§ **ASSIGNMENT**: Lines with the word "completely" in them are the ones to copy from the records.

(Source data)
━━━━━━━━━━━━━━━━━━━━━━━━━━━━━━

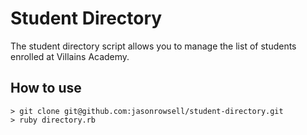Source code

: # Student Directory #

The student directory script allows you to manage the list of students enrolled at Villains Academy. 

## How to use ##

```shell
> git clone git@github.com:jasonrowsell/student-directory.git
> ruby directory.rb
```
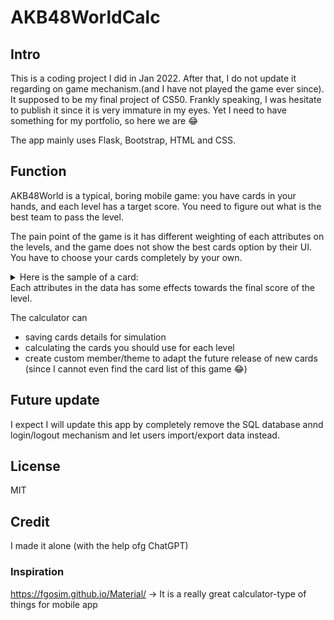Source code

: # AKB48WorldCalc
## Intro
This is a coding project I did in Jan 2022. After that, I do not update it regarding on game mechanism.(and I have not played the game ever since). It supposed to be my final project of CS50. Frankly speaking, I was hesitate to publish it since it is very immature in my eyes. Yet I need to have something for my portfolio, so here we are 😂

The app mainly uses Flask, Bootstrap, HTML and CSS.

## Function 
AKB48World is a typical, boring mobile game: you have cards in your hands, and each level has a target score. You need to figure out what is the best team to pass the level. 

The pain point of the game is it has different weighting of each attributes on the levels, and the game does not show the best cards option by their UI. You have to choose your cards completely by your own. 
<details>
<summary>Here is the sample of a card: </summary>

<img src="https://github.com/nicolelaitc/AKB48WorldCalc/assets/92098962/9b4ea9c5-4da8-4e26-b506-545b6e72a634" height="400" />
  
```
{'theme': '#今日のコーデ', 'team': 'K', 'member': '込山榛香', 'singing': 805, 'dancing': 18601.44, 'variety': 5876, 'style': 942, 'skill_type': 'dancing', 'skill_target': 'Herself', 'skill_rate': 43.0, 'cheer': '小栗有以', 'cheer_skill': 'style', 'cheer_rate': 10.0, 'total': 8214}
```

</details>
Each attributes in the data has some effects towards the final score of the level. 


The calculator can
- saving cards details for simulation
- calculating the cards you should use for each level
- create custom member/theme to adapt the future release of new cards (since I cannot even find the card list of this game 😂)

## Future update 
I expect I will update this app by completely remove the SQL database annd login/logout mechanism and let users import/export data instead.

## License 
MIT

## Credit
I made it alone (with the help ofg ChatGPT) 
### Inspiration 
https://fgosim.github.io/Material/ -> It is a really great calculator-type of things for mobile app 




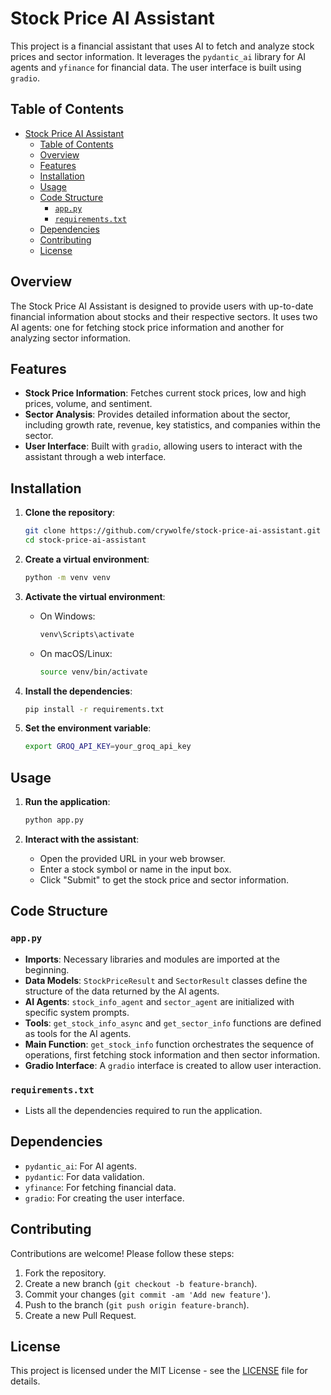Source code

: # Stock Price AI Assistant

This project is a financial assistant that uses AI to fetch and analyze stock prices and sector information. It leverages the `pydantic_ai` library for AI agents and `yfinance` for financial data. The user interface is built using `gradio`.

## Table of Contents

- [Stock Price AI Assistant](#stock-price-ai-assistant)
  - [Table of Contents](#table-of-contents)
  - [Overview](#overview)
  - [Features](#features)
  - [Installation](#installation)
  - [Usage](#usage)
  - [Code Structure](#code-structure)
    - [`app.py`](#apppy)
    - [`requirements.txt`](#requirementstxt)
  - [Dependencies](#dependencies)
  - [Contributing](#contributing)
  - [License](#license)

## Overview

The Stock Price AI Assistant is designed to provide users with up-to-date financial information about stocks and their respective sectors. It uses two AI agents: one for fetching stock price information and another for analyzing sector information.

## Features

- **Stock Price Information**: Fetches current stock prices, low and high prices, volume, and sentiment.
- **Sector Analysis**: Provides detailed information about the sector, including growth rate, revenue, key statistics, and companies within the sector.
- **User Interface**: Built with `gradio`, allowing users to interact with the assistant through a web interface.

## Installation

1. **Clone the repository**:
   ```bash
   git clone https://github.com/crywolfe/stock-price-ai-assistant.git
   cd stock-price-ai-assistant
   ```

2. **Create a virtual environment**:
   ```bash
   python -m venv venv
   ```

3. **Activate the virtual environment**:
   - On Windows:
     ```bash
     venv\Scripts\activate
     ```
   - On macOS/Linux:
     ```bash
     source venv/bin/activate
     ```

4. **Install the dependencies**:
   ```bash
   pip install -r requirements.txt
   ```

5. **Set the environment variable**:
   ```bash
   export GROQ_API_KEY=your_groq_api_key
   ```

## Usage

1. **Run the application**:
   ```bash
   python app.py
   ```

2. **Interact with the assistant**:
   - Open the provided URL in your web browser.
   - Enter a stock symbol or name in the input box.
   - Click "Submit" to get the stock price and sector information.

## Code Structure

### `app.py`

- **Imports**: Necessary libraries and modules are imported at the beginning.
- **Data Models**: `StockPriceResult` and `SectorResult` classes define the structure of the data returned by the AI agents.
- **AI Agents**: `stock_info_agent` and `sector_agent` are initialized with specific system prompts.
- **Tools**: `get_stock_info_async` and `get_sector_info` functions are defined as tools for the AI agents.
- **Main Function**: `get_stock_info` function orchestrates the sequence of operations, first fetching stock information and then sector information.
- **Gradio Interface**: A `gradio` interface is created to allow user interaction.

### `requirements.txt`

- Lists all the dependencies required to run the application.

## Dependencies

- `pydantic_ai`: For AI agents.
- `pydantic`: For data validation.
- `yfinance`: For fetching financial data.
- `gradio`: For creating the user interface.

## Contributing

Contributions are welcome! Please follow these steps:

1. Fork the repository.
2. Create a new branch (`git checkout -b feature-branch`).
3. Commit your changes (`git commit -am 'Add new feature'`).
4. Push to the branch (`git push origin feature-branch`).
5. Create a new Pull Request.

## License

This project is licensed under the MIT License - see the [LICENSE](LICENSE) file for details.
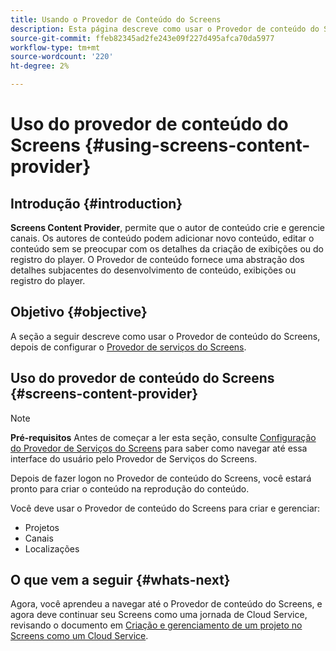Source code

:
 ```yaml
---
title: Usando o Provedor de Conteúdo do Screens
description: Esta página descreve como usar o Provedor de conteúdo do Screens para criar conteúdo.
source-git-commit: ffeb82345ad2fe243e09f227d495afca70da5977
workflow-type: tm+mt
source-wordcount: '220'
ht-degree: 2%

---
```



# Uso do provedor de conteúdo do Screens {#using-screens-content-provider}

## Introdução {#introduction}

**Screens Content Provider**, permite que o autor de conteúdo crie e gerencie canais. Os autores de conteúdo podem adicionar novo conteúdo, editar o conteúdo sem se preocupar com os detalhes da criação de exibições ou do registro do player. O Provedor de conteúdo fornece uma abstração dos detalhes subjacentes do desenvolvimento de conteúdo, exibições ou registro do player.

## Objetivo {#objective}

A seção a seguir descreve como usar o Provedor de conteúdo do Screens, depois de configurar o [Provedor de serviços do Screens](https://experienceleague.adobe.com/docs/experience-manager-cloud-service/screens-as-cloud-service/configure-screens-cloud/navigating-to-screens-services-provider.html?lang=en).

## Uso do provedor de conteúdo do Screens {#screens-content-provider}

>[!NOTE]
>**Pré-requisitos**
>Antes de começar a ler esta seção, consulte [Configuração do Provedor de Serviços do Screens](https://experienceleague.adobe.com/docs/experience-manager-cloud-service/screens-as-cloud-service/configure-screens-cloud/navigating-to-screens-services-provider.html?lang=en) para saber como navegar até essa interface do usuário pelo Provedor de Serviços do Screens.

Depois de fazer logon no Provedor de conteúdo do Screens, você estará pronto para criar o conteúdo na reprodução do conteúdo.

Você deve usar o Provedor de conteúdo do Screens para criar e gerenciar:

* Projetos
* Canais
* Localizações

## O que vem a seguir {#whats-next}

Agora, você aprendeu a navegar até o Provedor de conteúdo do Screens, e agora deve continuar seu Screens como uma jornada de Cloud Service, revisando o documento em [Criação e gerenciamento de um projeto no Screens como um Cloud Service](https://experienceleague.adobe.com/docs/experience-manager-cloud-service/screens-as-cloud-service/create-content/creating-projects-screens-cloud.html?lang=en).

━━━━━━━━━━━━━━━━━━━━━━━━━━━━━━

§ **ANSWER BOX**:
The pain point of the game is it has different weighting of each attributes on the levels, and the game does not show the best cards option by their UI. You have to choose your cards completely by your own. 
I expect I will update this app by completely remove the SQL database annd login/logout mechanism and let users import/export data instead.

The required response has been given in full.